Per Trichet ed Almunia, insomma, l’Italia non sta facendo abbastanza e non sta rispettando il Patto di stabilità. Al centro delle critiche tre scelte del governo: l’utilizzo del maggior gettito fiscale (il tesoretto) per aumentare le spese; il conseguente aumento del deficit; il rinvio al 2011 del pareggio di bilancio. Da qui, l’accusa di mancato rispetto del Patto.

Il Patto, infatti, prevede che ogni euro di maggior gettito deve andare a riduzione del deficit, e non può essere utilizzato per aumentare la spesa. L’Italia, al contrario, con il decreto di luglio lo ha utilizzato per aumentare gli investimenti pubblici (altrimenti i cantieri erano fermi, la manovra del 2007 non li aveva rifinanziati) e per far crescere le pensioni minime. Il costo complessivo dell’operazione, 6 miliardi, ha fatto lievitare il rapporto deficit/Pil dal 2,1% previsto, al 2,5%. Insomma, l’Italia non ha ridotto il deficit per accelerare il pareggio di bilancio, ma lo ha aumentato. Tra l’altro, il Patto prevede eventuali sforamenti degli obbiettivi di deficit programmato; ma solo in caso di cattiva congiuntura economica. Ed una crescita dell’1,8% del Pil, quale sarà quella italiana quest’anno, non rientra nella fattispecie.

La terza critica, figlia delle due precedenti, è quella su cui si concentrano le critiche di Trichet ed Almunia. Il rinvio dal 2010 al 2011 del pareggio di bilancio. Nei giorni scorsi, il commissario europeo (ma anche il presidente della Bce, ex collega di Padoa-Schioppa) hanno più volte ricordato al titolare dell’Economia quali sono gli impegni assunti dal governo in sede europea. E che simili accordi non possono essere cambiati in corso d’opera solo perché anche la Francia di Sarkozy conta di rinviare di un anno l’azzeramento del deficit.
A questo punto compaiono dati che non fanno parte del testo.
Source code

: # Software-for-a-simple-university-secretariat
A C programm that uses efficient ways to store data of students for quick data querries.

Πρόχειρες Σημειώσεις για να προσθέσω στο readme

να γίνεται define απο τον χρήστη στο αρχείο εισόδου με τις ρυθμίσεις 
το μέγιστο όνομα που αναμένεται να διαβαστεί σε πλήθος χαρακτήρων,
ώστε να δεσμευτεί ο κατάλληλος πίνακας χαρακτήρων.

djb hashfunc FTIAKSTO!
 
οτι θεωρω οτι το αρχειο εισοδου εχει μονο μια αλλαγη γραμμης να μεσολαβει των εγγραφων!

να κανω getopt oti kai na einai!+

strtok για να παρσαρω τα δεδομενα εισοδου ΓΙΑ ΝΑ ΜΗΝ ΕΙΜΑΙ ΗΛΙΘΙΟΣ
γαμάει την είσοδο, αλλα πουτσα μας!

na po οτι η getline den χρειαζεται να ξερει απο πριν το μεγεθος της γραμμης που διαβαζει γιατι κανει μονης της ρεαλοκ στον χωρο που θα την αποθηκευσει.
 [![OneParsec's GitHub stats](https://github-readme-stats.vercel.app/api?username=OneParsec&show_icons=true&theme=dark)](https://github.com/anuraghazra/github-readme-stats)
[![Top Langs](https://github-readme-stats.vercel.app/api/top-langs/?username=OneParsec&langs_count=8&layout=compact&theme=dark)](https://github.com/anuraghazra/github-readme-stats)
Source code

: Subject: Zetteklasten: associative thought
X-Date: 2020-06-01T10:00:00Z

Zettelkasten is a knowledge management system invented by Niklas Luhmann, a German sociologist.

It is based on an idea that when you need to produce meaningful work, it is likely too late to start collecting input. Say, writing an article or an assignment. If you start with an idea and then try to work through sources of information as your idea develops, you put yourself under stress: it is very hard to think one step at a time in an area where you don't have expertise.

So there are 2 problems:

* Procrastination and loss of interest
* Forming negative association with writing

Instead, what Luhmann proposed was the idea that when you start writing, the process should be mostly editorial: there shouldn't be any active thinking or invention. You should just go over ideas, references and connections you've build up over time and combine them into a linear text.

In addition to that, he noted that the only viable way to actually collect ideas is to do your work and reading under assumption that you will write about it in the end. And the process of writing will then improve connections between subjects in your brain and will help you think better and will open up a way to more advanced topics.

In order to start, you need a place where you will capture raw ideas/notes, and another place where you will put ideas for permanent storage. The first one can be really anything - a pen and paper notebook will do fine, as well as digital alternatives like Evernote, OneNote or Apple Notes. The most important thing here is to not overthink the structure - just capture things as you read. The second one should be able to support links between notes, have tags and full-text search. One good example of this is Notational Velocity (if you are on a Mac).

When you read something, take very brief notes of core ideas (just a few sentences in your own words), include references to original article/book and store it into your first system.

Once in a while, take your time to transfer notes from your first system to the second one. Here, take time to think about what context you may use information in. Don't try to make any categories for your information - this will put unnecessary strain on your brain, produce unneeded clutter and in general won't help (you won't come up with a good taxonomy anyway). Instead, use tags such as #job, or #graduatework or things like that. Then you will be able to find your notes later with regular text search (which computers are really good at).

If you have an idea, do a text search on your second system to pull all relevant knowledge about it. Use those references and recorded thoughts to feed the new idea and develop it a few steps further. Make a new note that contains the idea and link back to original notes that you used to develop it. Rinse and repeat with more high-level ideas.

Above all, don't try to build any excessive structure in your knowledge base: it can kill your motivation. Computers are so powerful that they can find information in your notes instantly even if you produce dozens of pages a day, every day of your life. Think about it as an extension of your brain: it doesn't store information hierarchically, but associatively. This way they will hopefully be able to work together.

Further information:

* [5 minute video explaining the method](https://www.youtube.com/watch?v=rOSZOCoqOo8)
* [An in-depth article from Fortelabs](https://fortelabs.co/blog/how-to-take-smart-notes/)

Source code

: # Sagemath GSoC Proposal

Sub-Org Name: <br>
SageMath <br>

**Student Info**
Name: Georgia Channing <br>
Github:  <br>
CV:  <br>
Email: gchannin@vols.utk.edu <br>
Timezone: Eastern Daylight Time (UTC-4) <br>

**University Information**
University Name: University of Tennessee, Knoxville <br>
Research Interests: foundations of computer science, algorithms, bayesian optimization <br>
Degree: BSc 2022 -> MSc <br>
Tenuto soprattutto conto che Parigi non ha un livello del debito analogo a quello italiano.


Fra l’altro sia a Bruxelles sia a Francoforte sanno perfettamente che il 2011 è per l’Italia un anno elettorale (finisce la legislatura) e sono scettici sulla capacità del governo di non allentare i cordoni della borsa «per qualche voto in più».